COURT FILE AND PARTIES
COURT FILE NO.: FS-89-12
DATE: 2014-04-29
SUPERIOR COURT OF JUSTICE - ONTARIO
RE: Larry Daniel Straus, Applicant
AND:
Eva Maria Pocsai, Respondent
BEFORE: The Honourable Mr. Justice C. S. Glithero
COUNSEL:
William R. Clayton, for the Applicant
Tiffany Frederick, for the Respondent
Costs ENDORSEMENT
[1] On February 26, 2014 I released written reasons disposing of the issues in this six day action, other than the issue of costs. In that respect I invited written submissions which have now been received.

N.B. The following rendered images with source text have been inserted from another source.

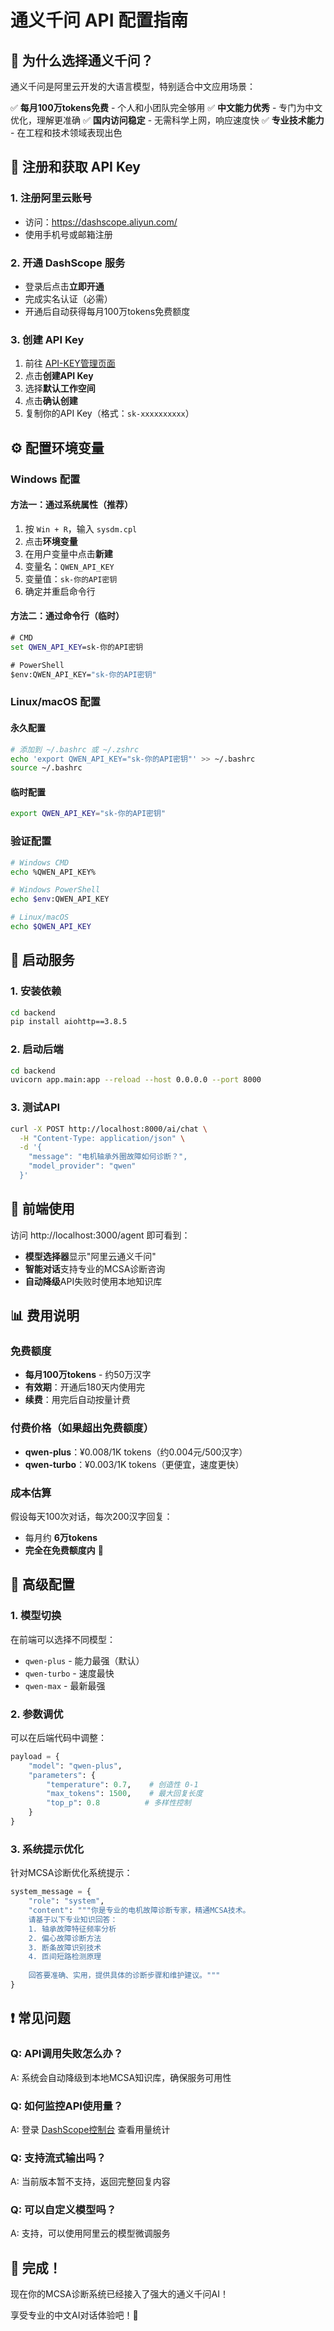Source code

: # 通义千问 API 配置指南

## 🎯 为什么选择通义千问？

通义千问是阿里云开发的大语言模型，特别适合中文应用场景：

✅ **每月100万tokens免费** - 个人和小团队完全够用
✅ **中文能力优秀** - 专门为中文优化，理解更准确
✅ **国内访问稳定** - 无需科学上网，响应速度快
✅ **专业技术能力** - 在工程和技术领域表现出色

## 📝 注册和获取 API Key

### 1. 注册阿里云账号
- 访问：https://dashscope.aliyun.com/
- 使用手机号或邮箱注册

### 2. 开通 DashScope 服务
- 登录后点击**立即开通**
- 完成实名认证（必需）
- 开通后自动获得每月100万tokens免费额度

### 3. 创建 API Key
1. 前往 [API-KEY管理页面](https://dashscope.console.aliyun.com/apiKey)
2. 点击**创建API Key**
3. 选择**默认工作空间**
4. 点击**确认创建**
5. 复制你的API Key（格式：`sk-xxxxxxxxxx`）

## ⚙️ 配置环境变量

### Windows 配置

#### 方法一：通过系统属性（推荐）
1. 按 `Win + R`，输入 `sysdm.cpl`
2. 点击**环境变量**
3. 在用户变量中点击**新建**
4. 变量名：`QWEN_API_KEY`
5. 变量值：`sk-你的API密钥`
6. 确定并重启命令行

#### 方法二：通过命令行（临时）
```cmd
# CMD
set QWEN_API_KEY=sk-你的API密钥

# PowerShell
$env:QWEN_API_KEY="sk-你的API密钥"
```

### Linux/macOS 配置

#### 永久配置
```bash
# 添加到 ~/.bashrc 或 ~/.zshrc
echo 'export QWEN_API_KEY="sk-你的API密钥"' >> ~/.bashrc
source ~/.bashrc
```

#### 临时配置
```bash
export QWEN_API_KEY="sk-你的API密钥"
```

### 验证配置
```bash
# Windows CMD
echo %QWEN_API_KEY%

# Windows PowerShell
echo $env:QWEN_API_KEY

# Linux/macOS
echo $QWEN_API_KEY
```

## 🚀 启动服务

### 1. 安装依赖
```bash
cd backend
pip install aiohttp==3.8.5
```

### 2. 启动后端
```bash
cd backend
uvicorn app.main:app --reload --host 0.0.0.0 --port 8000
```

### 3. 测试API
```bash
curl -X POST http://localhost:8000/ai/chat \
  -H "Content-Type: application/json" \
  -d '{
    "message": "电机轴承外圈故障如何诊断？",
    "model_provider": "qwen"
  }'
```

## 🎨 前端使用

访问 http://localhost:3000/agent 即可看到：

- **模型选择器**显示"阿里云通义千问"
- **智能对话**支持专业的MCSA诊断咨询
- **自动降级**API失败时使用本地知识库

## 📊 费用说明

### 免费额度
- **每月100万tokens** - 约50万汉字
- **有效期**：开通后180天内使用完
- **续费**：用完后自动按量计费

### 付费价格（如果超出免费额度）
- **qwen-plus**：¥0.008/1K tokens（约0.004元/500汉字）
- **qwen-turbo**：¥0.003/1K tokens（更便宜，速度更快）

### 成本估算
假设每天100次对话，每次200汉字回复：
- 每月约 **6万tokens**
- **完全在免费额度内** 🎉

## 🔧 高级配置

### 1. 模型切换
在前端可以选择不同模型：
- `qwen-plus` - 能力最强（默认）
- `qwen-turbo` - 速度最快
- `qwen-max` - 最新最强

### 2. 参数调优
可以在后端代码中调整：
```python
payload = {
    "model": "qwen-plus",
    "parameters": {
        "temperature": 0.7,    # 创造性 0-1
        "max_tokens": 1500,    # 最大回复长度
        "top_p": 0.8          # 多样性控制
    }
}
```

### 3. 系统提示优化
针对MCSA诊断优化系统提示：
```python
system_message = {
    "role": "system",
    "content": """你是专业的电机故障诊断专家，精通MCSA技术。
    请基于以下专业知识回答：
    1. 轴承故障特征频率分析
    2. 偏心故障诊断方法  
    3. 断条故障识别技术
    4. 匝间短路检测原理
    
    回答要准确、实用，提供具体的诊断步骤和维护建议。"""
}
```

## ❗ 常见问题

### Q: API调用失败怎么办？
A: 系统会自动降级到本地MCSA知识库，确保服务可用性

### Q: 如何监控API使用量？
A: 登录 [DashScope控制台](https://dashscope.console.aliyun.com/) 查看用量统计

### Q: 支持流式输出吗？
A: 当前版本暂不支持，返回完整回复内容

### Q: 可以自定义模型吗？
A: 支持，可以使用阿里云的模型微调服务

## 🎉 完成！

现在你的MCSA诊断系统已经接入了强大的通义千问AI！

享受专业的中文AI对话体验吧！🚀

[2] In those submissions, each side recognizes that the degree of success achieved is important on the disposition of costs. Unfortunately, both sides claim to be the successful party. Accordingly, the applicant seeks costs in the amount of $75,000 plus taxable disbursements and HST. The respondent claims costs in the amount of $44,909.26 inclusive of fees, disbursements and applicable HST.

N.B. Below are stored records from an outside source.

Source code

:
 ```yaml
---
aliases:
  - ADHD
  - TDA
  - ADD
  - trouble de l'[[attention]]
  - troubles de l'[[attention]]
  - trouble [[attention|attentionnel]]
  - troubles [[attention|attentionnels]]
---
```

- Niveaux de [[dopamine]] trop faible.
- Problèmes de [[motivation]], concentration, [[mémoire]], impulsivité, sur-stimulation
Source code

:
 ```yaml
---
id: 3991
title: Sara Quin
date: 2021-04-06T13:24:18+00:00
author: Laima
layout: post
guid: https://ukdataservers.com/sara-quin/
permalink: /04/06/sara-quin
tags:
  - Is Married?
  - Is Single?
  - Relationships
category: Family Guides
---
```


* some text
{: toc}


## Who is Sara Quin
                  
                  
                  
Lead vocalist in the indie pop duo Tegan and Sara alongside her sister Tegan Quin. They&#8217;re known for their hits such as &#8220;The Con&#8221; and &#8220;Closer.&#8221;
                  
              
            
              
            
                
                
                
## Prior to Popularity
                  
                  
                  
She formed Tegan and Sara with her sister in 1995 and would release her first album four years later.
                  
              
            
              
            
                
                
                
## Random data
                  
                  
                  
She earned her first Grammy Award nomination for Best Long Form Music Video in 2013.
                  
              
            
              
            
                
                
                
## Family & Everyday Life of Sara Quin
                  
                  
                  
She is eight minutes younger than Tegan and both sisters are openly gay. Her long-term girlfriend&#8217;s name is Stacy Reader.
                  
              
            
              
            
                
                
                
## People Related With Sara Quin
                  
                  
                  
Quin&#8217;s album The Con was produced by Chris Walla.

[3] While section 131 of the Courts of Justice Act, R.S.O. 1990, c.C.43 provides that costs are a matter for the discretion of the court, two of the Family Law Rules, Ont. Reg. 114/99 have specific application.
[4] Rule 24 (1) provides a presumption that a successful party is entitled to costs. Subsection (4) provides that a party who behaved unreasonably albeit enjoying success in the action, may be deprived of all or part, or even ordered to pay costs, as a result. Subsection (5) provides guidance as to how to determine whether a part has acted unreasonably.

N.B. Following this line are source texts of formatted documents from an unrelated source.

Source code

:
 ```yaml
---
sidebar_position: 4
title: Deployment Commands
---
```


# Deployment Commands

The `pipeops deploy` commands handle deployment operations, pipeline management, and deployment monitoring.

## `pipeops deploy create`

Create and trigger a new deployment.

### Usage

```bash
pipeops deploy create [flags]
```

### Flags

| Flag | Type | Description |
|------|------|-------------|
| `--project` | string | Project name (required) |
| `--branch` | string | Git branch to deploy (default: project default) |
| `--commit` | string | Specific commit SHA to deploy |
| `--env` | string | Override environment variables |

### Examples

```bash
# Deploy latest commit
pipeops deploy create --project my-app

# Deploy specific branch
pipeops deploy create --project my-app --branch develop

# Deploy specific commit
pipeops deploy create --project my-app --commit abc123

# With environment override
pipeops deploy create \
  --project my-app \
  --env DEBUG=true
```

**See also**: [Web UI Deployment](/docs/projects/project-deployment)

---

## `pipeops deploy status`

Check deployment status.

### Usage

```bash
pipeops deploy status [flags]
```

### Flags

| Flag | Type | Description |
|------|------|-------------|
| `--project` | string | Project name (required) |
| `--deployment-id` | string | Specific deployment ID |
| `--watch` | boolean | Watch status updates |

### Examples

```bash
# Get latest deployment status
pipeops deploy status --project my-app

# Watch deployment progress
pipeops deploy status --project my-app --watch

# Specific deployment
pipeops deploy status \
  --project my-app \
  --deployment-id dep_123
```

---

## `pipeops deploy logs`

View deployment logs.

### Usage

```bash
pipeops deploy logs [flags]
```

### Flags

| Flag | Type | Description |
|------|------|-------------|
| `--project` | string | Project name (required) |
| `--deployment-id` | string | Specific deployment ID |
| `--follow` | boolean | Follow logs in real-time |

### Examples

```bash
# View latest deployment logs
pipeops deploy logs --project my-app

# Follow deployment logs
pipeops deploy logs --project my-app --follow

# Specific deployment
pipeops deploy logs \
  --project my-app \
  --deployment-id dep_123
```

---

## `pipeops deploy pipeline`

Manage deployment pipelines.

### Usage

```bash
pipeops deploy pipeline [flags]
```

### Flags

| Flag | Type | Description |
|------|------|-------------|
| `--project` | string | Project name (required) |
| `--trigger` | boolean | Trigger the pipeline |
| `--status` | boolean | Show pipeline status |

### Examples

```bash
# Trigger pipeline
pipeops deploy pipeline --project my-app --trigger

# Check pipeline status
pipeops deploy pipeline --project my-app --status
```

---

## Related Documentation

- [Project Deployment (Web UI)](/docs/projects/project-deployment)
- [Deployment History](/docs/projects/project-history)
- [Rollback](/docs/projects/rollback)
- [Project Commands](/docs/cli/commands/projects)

[5] Somewhat importantly, section 24 (6) provides that where success is divided in a step in a case, the court may apportion costs as appropriate. Subsection (11) requires the court to consider the importance, complexity or difficulty of the issues; the reasonable or otherwise of each party’s behaviour, the lawyer’s rates, the time properly spent on a case, expenses paid or payable and any other relevant matter.
[6] As noted in Serra v Serra, 2009 ONCA 395, “modern costs rules are designed to foster three fundamental purposes: (1) to partially indemnify successful litigants for the cost of litigation; (2) to encourage settlement; and (3) to discourage and sanction inappropriate behaviour by litigants: Fong v Chan (1999), 46 O.R. 3rd (330). There the court also held that costs should reflect “what the court views as a fair and reasonable amount that should be paid by the unsuccessful parties.” See Boucher v Public Accountants Counsel for the Province of Ontario (2004) 2004 14579 (ON CA), 71 O.R. (3rd) 291.
[7] Of course offers to settle may play an important part on a decision as to costs. Rule 18 (14) provides that where a party makes an offer, unless ordered otherwise, he or she is entitled to costs to the date the offer was served and full recovery of costs after that date if the offer was not accepted and its maker obtained an order as favourable or more favourable than set forth on the offer. The burden of proving that the trial result is as or more favourable is that of the party who made the offer. The rule also continues that the making of an offer may be taken into account even if the trial result obtained was not as good or better than the potion offered.
[8] With these principles in mind, I must consider the results obtained on the various issues raised.
[9] Custody of the parties’ natural child Halen was important to both an each claimed custody.
[10] The result was an award of joint custody with primary residence to the respondent. Neither party claimed the other to be unfit and each gave evidence expressing a wish that the other be involved in Halen’s upbringing. In my opinion on this issue of custody it can’t be said that either party was a clear winner, although I hope Halen to be. In my analysis the respondent might have a slight edge in that Halen’s primary residence is with her. This result was based in part on the fact that Halen’s siblings live with the respondent. Neither party extended an offer to agree to joint custody.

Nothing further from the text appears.